Demonstration/Kundgebung 20. September 2019: Redebeitrag DGB – Stadtverband Braunschweig - Heinrich Betz
Guten Tag,
diese fff-Bewegung zur Rettung des Klimas, die Ihr SchülerInnen und Studenten in den letzten
Monaten auf die „Beine gestellt“ habt, ist fantastisch und kann nicht hoch genug eingeschätzt werden.
Ihr junge Menschen nehmt Eure Themen, ja letztlich Euer Schicksal, selbst in die Hand. Ihr lasst Euch nicht abspeisen mit leeren Phrasen von den Lindners dieser Welt, die behaupten, für Politik
seien die Profis zuständig. Diese Profis haben uns durch ihr Tun erst in diese Situation gebracht, in der die Welt, in der wir stecken.
Deshalb ist das, was Ihr macht, genau richtig: Forderungen für eine lebenswerte Zukunft
aufstellen, dafür demonstrieren, das ist gelebte Demokratie.

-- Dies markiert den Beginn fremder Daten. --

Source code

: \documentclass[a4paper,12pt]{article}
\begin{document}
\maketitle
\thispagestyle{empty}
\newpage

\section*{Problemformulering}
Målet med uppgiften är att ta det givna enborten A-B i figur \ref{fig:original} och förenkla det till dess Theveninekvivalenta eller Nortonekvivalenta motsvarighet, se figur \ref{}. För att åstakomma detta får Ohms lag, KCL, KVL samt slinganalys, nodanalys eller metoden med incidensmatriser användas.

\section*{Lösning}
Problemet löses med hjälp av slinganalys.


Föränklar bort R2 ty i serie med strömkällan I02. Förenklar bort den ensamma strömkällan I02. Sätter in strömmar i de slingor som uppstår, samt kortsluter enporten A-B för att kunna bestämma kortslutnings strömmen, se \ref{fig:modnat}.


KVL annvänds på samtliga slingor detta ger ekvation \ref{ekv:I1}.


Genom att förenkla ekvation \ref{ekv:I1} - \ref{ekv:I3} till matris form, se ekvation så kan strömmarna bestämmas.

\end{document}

Das ist der Geist unseres Grundgesetzes.
Endlich ist ein Druck entstanden, der Druck der Straße, den Jede/r versteht und der diese Regierung zwingt, ernsthaft an Maßnahmen zu arbeiten. Es ist kein Zufall, dass ausgerechnet heute, an diesem von Euch ausgerufenen Weltstreiktag, das sogenannte Klimakabinett das Maßnahmenpaket der Regierung vorstellt.

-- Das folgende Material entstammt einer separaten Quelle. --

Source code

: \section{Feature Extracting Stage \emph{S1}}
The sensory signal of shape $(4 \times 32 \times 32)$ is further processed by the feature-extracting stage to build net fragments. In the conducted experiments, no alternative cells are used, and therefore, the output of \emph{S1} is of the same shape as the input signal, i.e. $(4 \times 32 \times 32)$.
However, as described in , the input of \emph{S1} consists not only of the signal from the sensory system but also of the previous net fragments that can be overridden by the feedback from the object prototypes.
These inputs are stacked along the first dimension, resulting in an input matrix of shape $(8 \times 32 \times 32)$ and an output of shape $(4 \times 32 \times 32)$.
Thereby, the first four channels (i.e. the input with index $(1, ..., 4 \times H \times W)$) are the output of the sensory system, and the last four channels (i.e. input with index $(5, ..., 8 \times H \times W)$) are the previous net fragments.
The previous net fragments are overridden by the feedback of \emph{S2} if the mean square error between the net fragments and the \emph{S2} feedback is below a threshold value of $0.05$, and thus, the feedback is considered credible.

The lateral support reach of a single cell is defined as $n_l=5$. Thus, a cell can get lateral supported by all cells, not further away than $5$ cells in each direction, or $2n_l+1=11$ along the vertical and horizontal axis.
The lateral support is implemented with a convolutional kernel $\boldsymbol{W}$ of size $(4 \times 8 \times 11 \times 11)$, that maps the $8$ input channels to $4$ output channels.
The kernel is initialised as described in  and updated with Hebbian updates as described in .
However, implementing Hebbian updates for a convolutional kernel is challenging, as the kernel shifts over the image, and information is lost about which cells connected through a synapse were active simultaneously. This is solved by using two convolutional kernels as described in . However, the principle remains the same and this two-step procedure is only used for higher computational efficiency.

Und dazu kommt der Zwang der Verhältnisse, also der spür- und sichtbare Klimawandel, der die Mächtigen in diesem Land zum Umdenken und Einlenken zwingt.
Doch Vorsicht: Wir stehen erst am Anfang der Auseinandersetzungen.
Denn diese Regierung wird das Problem der Klimakatastrophe und der Umweltverschmutzung mit ihren Vorschlägen nicht in den Griff bekommen.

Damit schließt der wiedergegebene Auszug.